= Given entries =
..............................

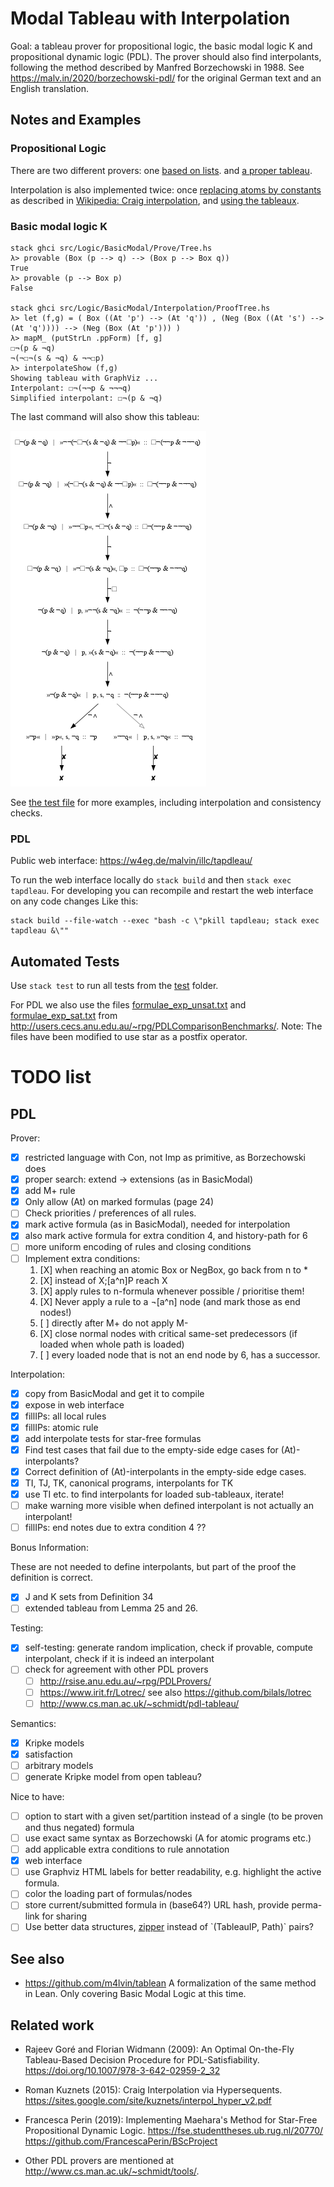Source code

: # Modal Tableau with Interpolation

Goal: a tableau prover for propositional logic, the basic modal logic K and propositional dynamic logic (PDL).
The prover should also find interpolants, following the method described by Manfred Borzechowski in 1988.
See <https://malv.in/2020/borzechowski-pdl/> for the original German text and an English translation.

## Notes and Examples

### Propositional Logic

There are two different provers:
one [based on lists](src/Logic/Propositional/Prove/List.hs).
and [a proper tableau](src/Logic/Propositional/Prove/Tree.hs).

Interpolation is also implemented twice:
once [replacing atoms by constants](src/Logic/Propositional/Interpolation/Naive.hs) as described in [Wikipedia: Craig interpolation](https://en.wikipedia.org/wiki/Craig_interpolation#Proof_of_Craig's_interpolation_theorem), and
 [using the tableaux](src/Logic/Propositional/Interpolation/ProofTree.hs).

### Basic modal logic K

    stack ghci src/Logic/BasicModal/Prove/Tree.hs
    λ> provable (Box (p --> q) --> (Box p --> Box q))
    True
    λ> provable (p --> Box p)
    False
    
    stack ghci src/Logic/BasicModal/Interpolation/ProofTree.hs
    λ> let (f,g) = ( Box ((At 'p') --> (At 'q')) , (Neg (Box ((At 's') --> (At 'q')))) --> (Neg (Box (At 'p'))) )
    λ> mapM_ (putStrLn .ppForm) [f, g]
    ☐¬(p & ¬q)
    ¬(¬☐¬(s & ¬q) & ¬¬☐p)
    λ> interpolateShow (f,g)
    Showing tableau with GraphViz ...
    Interpolant: ☐¬(¬¬p & ¬¬¬q)
    Simplified interpolant: ☐¬(p & ¬q)

The last command will also show this tableau:

![](docu/BasicModal-example.png)

See [the test file](test/basicmodal.hs) for more examples, including interpolation and consistency checks.

### PDL

Public web interface: <https://w4eg.de/malvin/illc/tapdleau/>

To run the web interface locally do `stack build` and then `stack exec tapdleau`.
For developing you can recompile and restart the web interface on any code changes Like this:

    stack build --file-watch --exec "bash -c \"pkill tapdleau; stack exec tapdleau &\""

## Automated Tests

Use `stack test` to run all tests from the [test](test/) folder.

For PDL we also use the files [formulae_exp_unsat.txt](data/formulae_exp_unsat.txt)
and [formulae_exp_sat.txt](data/formulae_exp_sat.txt)
from <http://users.cecs.anu.edu.au/~rpg/PDLComparisonBenchmarks/>.
Note: The files have been modified to use star as a postfix operator.

# TODO list

## PDL

Prover:

- [X] restricted language with Con, not Imp as primitive, as Borzechowski does
- [X] proper search: extend -> extensions (as in BasicModal)
- [X] add M+ rule
- [X] Only allow (At) on marked formulas (page 24)
- [ ] Check priorities / preferences of all rules.
- [X] mark active formula (as in BasicModal), needed for interpolation
- [X] also mark active formula for extra condition 4, and history-path for 6
- [ ] more uniform encoding of rules and closing conditions
- [ ] Implement extra conditions:
    1. [X] when reaching an atomic Box or NegBox, go back from n to *
    2. [X] instead of X;[a^n]P reach X
    3. [X] apply rules to n-formula whenever possible / prioritise them!
    4. [X] Never apply a rule to a ¬[a^n] node (and mark those as end nodes!)
    5. [ ] directly after M+ do not apply M-
    6. [X] close normal nodes with critical same-set predecessors (if loaded when whole path is loaded)
    7. [ ] every loaded node that is not an end node by 6, has a successor.

Interpolation:

- [X] copy from BasicModal and get it to compile
- [X] expose in web interface
- [X] fillIPs: all local rules
- [X] fillIPs: atomic rule
- [X] add interpolate tests for star-free formulas
- [X] Find test cases that fail due to the empty-side edge cases for (At)-interpolants?
- [X] Correct definition of (At)-interpolants in the empty-side edge cases.
- [X] TI, TJ, TK, canonical programs, interpolants for TK
- [X] use TI etc. to find interpolants for loaded sub-tableaux, iterate!
- [ ] make warning more visible when defined interpolant is not actually an interpolant!
- [ ] fillIPs: end notes due to extra condition 4 ??

Bonus Information:

These are not needed to define interpolants, but part of the proof the definition is correct.

- [X] J and K sets from Definition 34
- [ ] extended tableau from Lemma 25 and 26.

Testing:

- [X] self-testing: generate random implication, check if provable, compute interpolant, check if it is indeed an interpolant
- [ ] check for agreement with other PDL provers
    - [ ] http://rsise.anu.edu.au/~rpg/PDLProvers/
    - [ ] https://www.irit.fr/Lotrec/
          see also https://github.com/bilals/lotrec
    - [ ] http://www.cs.man.ac.uk/~schmidt/pdl-tableau/

Semantics:

- [X] Kripke models
- [X] satisfaction
- [ ] arbitrary models
- [ ] generate Kripke model from open tableau?

Nice to have:

- [ ] option to start with a given set/partition instead of a single (to be proven and thus negated) formula 
- [ ] use exact same syntax as Borzechowski (A for atomic programs etc.)
- [ ] add applicable extra conditions to rule annotation
- [X] web interface
- [ ] use Graphviz HTML labels for better readability, e.g. highlight the active formula.
- [ ] color the loading part of formulas/nodes
- [ ] store current/submitted formula in (base64?) URL hash, provide perma-link for sharing
- [ ] Use better data structures, [zipper](https://en.wikipedia.org/wiki/Zipper_(data_structure)) instead of `(TableauIP, Path)` pairs?

## See also

- <https://github.com/m4lvin/tablean> A formalization of the same method in Lean. Only covering Basic Modal Logic at this time.

## Related work

- Rajeev Goré and Florian Widmann (2009): An Optimal On-the-Fly Tableau-Based Decision Procedure for PDL-Satisfiability.
  <https://doi.org/10.1007/978-3-642-02959-2_32>

- Roman Kuznets (2015): Craig Interpolation via Hypersequents.
  <https://sites.google.com/site/kuznets/interpol_hyper_v2.pdf>

- Francesca Perin (2019): Implementing Maehara's Method for Star-Free Propositional Dynamic Logic.
  <https://fse.studenttheses.ub.rug.nl/20770/>
  <https://github.com/FrancescaPerin/BScProject>

- Other PDL provers are mentioned at <http://www.cs.man.ac.uk/~schmidt/tools/>.
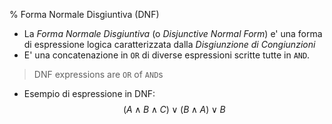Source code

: % Forma Normale Disgiuntiva (DNF)

* La *Forma Normale Disgiuntiva* (o *Disjunctive Normal Form*) e' una forma di
  espressione logica caratterizzata dalla *Disgiunzione di Congiunzioni* 
* E' una concatenazione in `OR` di diverse espressioni scritte tutte in `AND`.

> DNF expressions are `OR` of `AND`s

* Esempio di espressione in DNF:
  $$
  (A \land B \land C) \lor (B \land A) \lor B
  $$
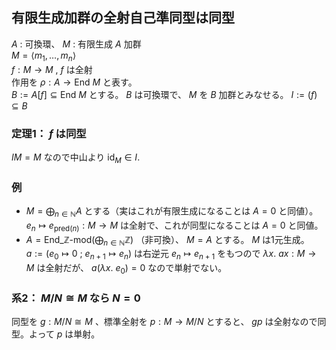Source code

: ## 有限生成加群の全射自己準同型は同型
$A$ : 可換環、 $M$ : 有限生成 $A$ 加群  
$M=\langle m_1,\ldots ,m_n \rangle$  
$f:M\to M$ , $f$ は全射  
作用を $\rho:A\to \mathrm{End}\ M$ と表す。  
$B:=A[f]\subseteq \mathrm{End}\ M$ とする。 $B$ は可換環で、 $M$ を $B$ 加群とみなせる。 $I:=(f)\subseteq B$
### 定理1： $f$ は同型
$IM=M$ なので中山より $\mathrm{id}_M\in I$.
### 例
- $M=\bigoplus_{n\in\mathbb{N}}A$ とする（実はこれが有限生成になることは $A=0$ と同値）。
  $e_n\mapsto e_{\mathsf{pred}(n)}:M\to M$ は全射で、これが同型になることは $A=0$ と同値。
- $A=\mathrm{End}\_{\mathbb{Z}\text{-mod}}(\bigoplus_{n\in\mathbb{N}}\mathbb{Z})$ （非可換）、 $M=A$ とする。
  $M$ は1元生成。
  $a:=(e_0\mapsto 0\ ;\ e_{n+1}\mapsto e_n)$ は右逆元 $e_n\mapsto e_{n+1}$ をもつので
  $\lambda x.\ ax :M\to M$ は全射だが、 $a(\lambda x.\ e_0)=0$ なので単射でない。
### 系2： $M/N\cong M$ なら $N=0$
同型を $g:M/N\cong M$ 、標準全射を $p:M\to M/N$ とすると、
$gp$ は全射なので同型。よって $p$ は単射。
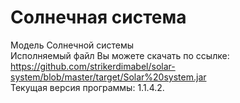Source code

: # Солнечная система
Модель Солнечной системы</br>
Исполняемый файл Вы можете скачать по ссылке:</br>
https://github.com/strikerdimabel/solar-system/blob/master/target/Solar%20system.jar</br>
Текущая версия программы: 1.1.4.2.
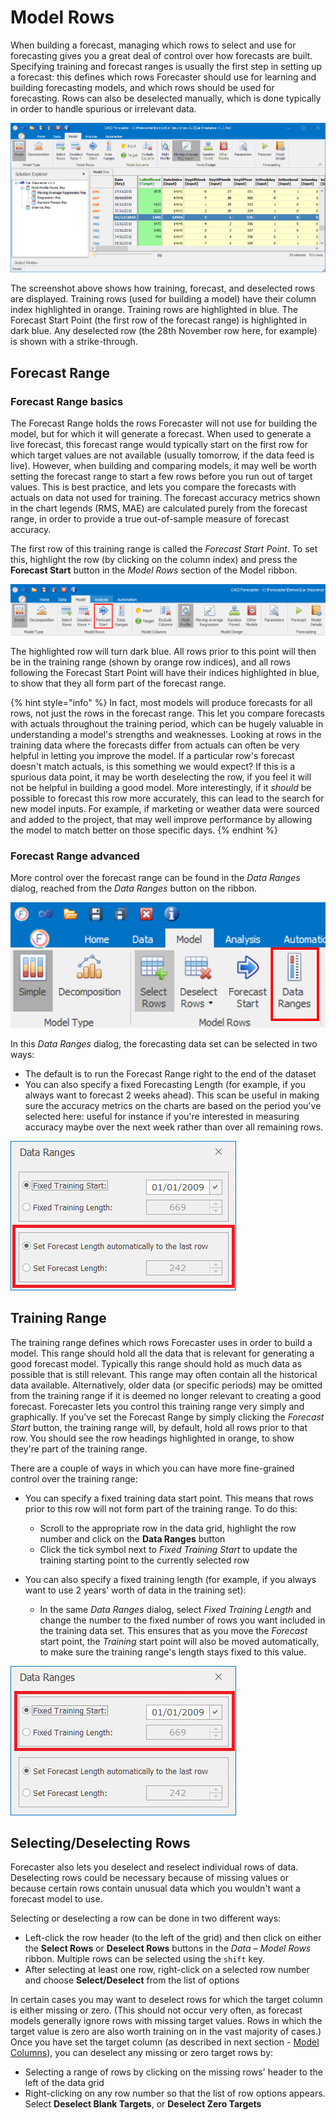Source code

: # Model Rows

When building a forecast, managing which rows to select and use for forecasting gives you a great deal of control over how forecasts are built. Specifying training and forecast ranges is usually the first step in setting up a forecast: this defines which rows Forecaster should use for learning and building forecasting models, and which rows should be used for forecasting. Rows can also be deselected manually, which is done typically in order to handle spurious or irrelevant data.

![Row Management](imgs/Forecasting_TrainForecastRows.png)

The screenshot above shows how training, forecast, and deselected rows are displayed. Training rows (used for building a model) have their column index highlighted in orange. Training rows are highlighted in blue. The Forecast Start Point (the first row of the forecast range) is highlighted in dark blue. Any deselected row (the 28th November row here, for example) is shown with a strike-through.


## Forecast Range

### Forecast Range basics
The Forecast Range holds the rows Forecaster will not use for building the model, but for which it will generate a forecast. When used to generate a live forecast, this forecast range would typically start on the first row for which target values are not available (usually tomorrow, if the data feed is live). However, when building and comparing models, it may well be worth setting the forecast range to start a few rows before you run out of target values. This is best practice, and lets you compare the forecasts with actuals on data not used for training. The forecast accuracy metrics shown in the chart legends (RMS, MAE) are calculated purely from the forecast range, in order to provide a true out-of-sample measure of forecast accuracy.

The first row of this training range is called the *Forecast Start Point*. To set this, highlight the row (by clicking on the column index) and press the **Forecast Start** button in the *Model Rows* section of the Model ribbon. 

![Forecast Start](imgs/ModelRows_ForecastStart.png)

The highlighted row will turn dark blue. All rows prior to this point will then be in the training range (shown by orange row indices), and all rows following the Forecast Start Point will have their indices highlighted in blue, to show that they all form part of the forecast range.


{% hint style="info" %}
In fact, most models will produce forecasts for all rows, not just the rows in the forecast range. This let you compare forecasts with actuals throughout the training period, which can be hugely valuable in understanding a model's strengths and weaknesses. Looking at rows in the training data where the forecasts differ from actuals can often be very helpful in letting you improve the model. If a particular row's forecast doesn't match actuals, is this something we would expect? If this is a spurious data point, it may be worth deselecting the row, if you feel it will not be helpful in building a good model. More interestingly, if it *should* be possible to forecast this row more accurately, this can lead to the search for new model inputs. For example, if marketing or weather data were sourced and added to the project, that may well improve performance by allowing the model to match better on those specific days.
{% endhint %}


### Forecast Range advanced

More control over the forecast range can be found in the *Data Ranges* dialog, reached from the *Data Ranges* button on the ribbon.

![Data Ranges Button](imgs/Model_DataRangesButton.png)


In this *Data Ranges* dialog, the forecasting data set can be selected in two ways:
- The default is to run the Forecast Range right to the end of the dataset
- You can also specify a fixed Forecasting Length (for example, if you always want to forecast 2 weeks ahead). This scan be useful in making sure the accuracy metrics on the charts are based on the period you've selected here: useful for instance if you're interested in measuring accuracy maybe over the next week rather than over all remaining rows.

![Data Ranges- Forecasting](imgs/ModelRows_DataRanges_Forecasting.png)


## Training Range
The training range defines which rows Forecaster uses in order to build a model. This range should hold all the data that is relevant for generating a good forecast model. Typically this range should hold as much data as possible that is still relevant. This range may often contain all the historical data available. Alternatively, older data (or specific periods) may be omitted from the training range if it is deemed no longer relevant to creating a good forecast. Forecaster lets you control this training range very simply and graphically.
If you've set the Forecast Range by simply clicking the *Forecast Start* button, the training range will, by default, hold all rows prior to that row. You should see the row headings highlighted in orange, to show they're part of the training range.

There are a couple of ways in which you can have more fine-grained control over the training range:

- You can specify a fixed training data start point. This means that rows prior to this row will not form part of the training range. To do this:
    - Scroll to the appropriate row in the data grid, highlight the row number and click on the **Data Ranges** button
    - Click the tick symbol next to *Fixed Training Start* to update the training starting point to the currently selected row

- You can also specify a fixed training length (for example, if you always want to use 2 years’ worth of data in the training set):
    - In the same *Data Ranges* dialog, select *Fixed Training Length* and change the number to the fixed number of rows you want included in the training data set. This ensures that as you move the *Forecast* start point, the *Training* start point will also be moved automatically, to make sure the training range's length stays fixed to this value.
    


![Data Ranges - Training](imgs/ModelRows_DataRanges_Training.png)





## Selecting/Deselecting Rows
Forecaster also lets you deselect and reselect individual rows of data.  Deselecting rows could be necessary because of missing values or because certain rows contain unusual data which you wouldn't want a forecast model to use.  

Selecting or deselecting a row can be done in two different ways:

- Left-click the row header (to the left of the grid) and then click on either the **Select Rows** or **Deselect Rows** buttons in the *Data – Model Rows* ribbon.  Multiple rows can be selected using the `shift` key.
- After selecting at least one row, right-click on a selected row number and choose **Select/Deselect** from the list of options


In certain cases you may want to deselect rows for which the target column is either missing or zero. (This should not occur very often, as forecast models generally ignore rows with missing target values. Rows in which the target value is zero are also worth training on in the vast majority of cases.) Once you have set the target column (as described in next section - [Model Columns](Model-Columns.md#column-types)), you can deselect any missing or zero target rows by:

- Selecting a range of rows by clicking on the missing rows' header to the left of the data grid
- Right-clicking on any row number so that the list of row options appears.  Select **Deselect Blank Targets**, or **Deselect Zero Targets**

..............................

= Problem requirements =
The entries above hold a line with "- [X] Find test" and a later line with "- [ ] make warning". Write out exactly those lines and all lines between, nothing more.

= Expected output =
- [X] Find test cases that fail due to the empty-side edge cases for (At)-interpolants?
- [X] Correct definition of (At)-interpolants in the empty-side edge cases.
- [X] TI, TJ, TK, canonical programs, interpolants for TK
- [X] use TI etc. to find interpolants for loaded sub-tableaux, iterate!
- [ ] make warning more visible when defined interpolant is not actually an interpolant!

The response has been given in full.